私にとっての「あなた」は特別が過ぎるひとです。

それが私にとっては全くなんの問題もないことですが、
自作の詩を読んだりする時には
「これは今のお相手のことですか」
とか
「恋の詩ですね」
なんて言われることが多く、
その度に「ちがいます」と説明をしてきたのですが、
大体の方が少し困ったような顔をしました。

そんなに大切なひとがいるものだろうか、
というような。
思い出がそんなふうにしてしまっているのだろう、
とか。

まあ、そうかもしれません。
と、私も思います。

私の「あなた」にも嫌なところはあったでしょう。
「あなた」を知る、数少ない友人と話をすると
「あなたは本当にあのひとを良いように見ている」
と言われたりもします。
(事実、「あなた」が相当に頑固で、ちっとも言うことを聞かないひとだったことなんて知っていますし、口調の柔らかさに反して内容が容赦のないことだった、なんてことも知っています。

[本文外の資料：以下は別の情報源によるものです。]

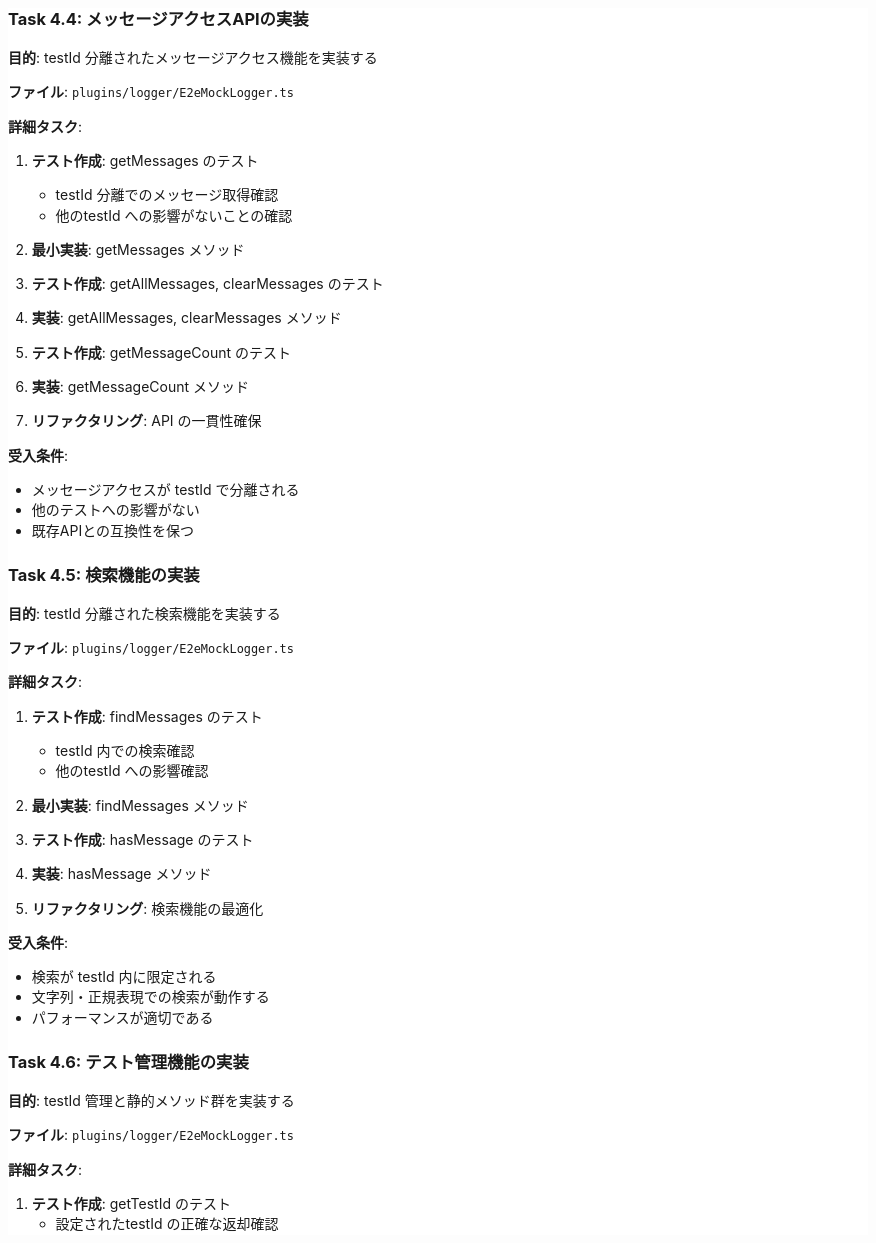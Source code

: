 ### Task 4.4: メッセージアクセスAPIの実装

**目的**: testId 分離されたメッセージアクセス機能を実装する

**ファイル**: `plugins/logger/E2eMockLogger.ts`

**詳細タスク**:

1. **テスト作成**: getMessages のテスト
   - testId 分離でのメッセージ取得確認
   - 他のtestId への影響がないことの確認

2. **最小実装**: getMessages メソッド
3. **テスト作成**: getAllMessages, clearMessages のテスト
4. **実装**: getAllMessages, clearMessages メソッド
5. **テスト作成**: getMessageCount のテスト
6. **実装**: getMessageCount メソッド
7. **リファクタリング**: API の一貫性確保

**受入条件**:

- メッセージアクセスが testId で分離される
- 他のテストへの影響がない
- 既存APIとの互換性を保つ

### Task 4.5: 検索機能の実装

**目的**: testId 分離された検索機能を実装する

**ファイル**: `plugins/logger/E2eMockLogger.ts`

**詳細タスク**:

1. **テスト作成**: findMessages のテスト
   - testId 内での検索確認
   - 他のtestId への影響確認

2. **最小実装**: findMessages メソッド
3. **テスト作成**: hasMessage のテスト
4. **実装**: hasMessage メソッド
5. **リファクタリング**: 検索機能の最適化

**受入条件**:

- 検索が testId 内に限定される
- 文字列・正規表現での検索が動作する
- パフォーマンスが適切である

### Task 4.6: テスト管理機能の実装

**目的**: testId 管理と静的メソッド群を実装する

**ファイル**: `plugins/logger/E2eMockLogger.ts`

**詳細タスク**:

1. **テスト作成**: getTestId のテスト
   - 設定されたtestId の正確な返却確認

その場で、「わぁ、、」と思っていたことだってあったんです。)
だとしても。
なんのそのに、私の「あなた」はとても素敵なひとなんです。

そしてそれが私に言葉を連ねさせてくれるし、
それをきっと「あなた」は頷いて笑ってくれるようなひとなんです。


あなたはとても うつくしく
私の目を焼いたので
この世界は平等に灰白色に
成りましたこと
お礼を言いたいと思います

私に触れて雷を受けたと
あなたは語りましたが
それはあなたが撃ったもの
同時に私も射貫かれていました
上手に鳴けない鳥のように騒いだ胸でした

摩っても 擦っても
削いでも 穿っても
けして染みはとれません
だからどうか 信じて下さい
うつくしいあなたに広がるその異様が
あなたの核なのです

あなたはうつくしいものでした
そして今ついに
あなたを生み出したのです

「生まれたあなた」


自分で書いた詩を嫌いだというひとはいるでしょうか。

外聞的にそう言葉にしなくてはならないときもあるのかもしれませんが、
良い詩なのかどうかはさておいて、
私は私の書く詩がすきです。

この「あなた」の新たな誕生を描くような詩も、
だから私は好きです。

そんなふうに思える詩を書けて良かったなと思うのです。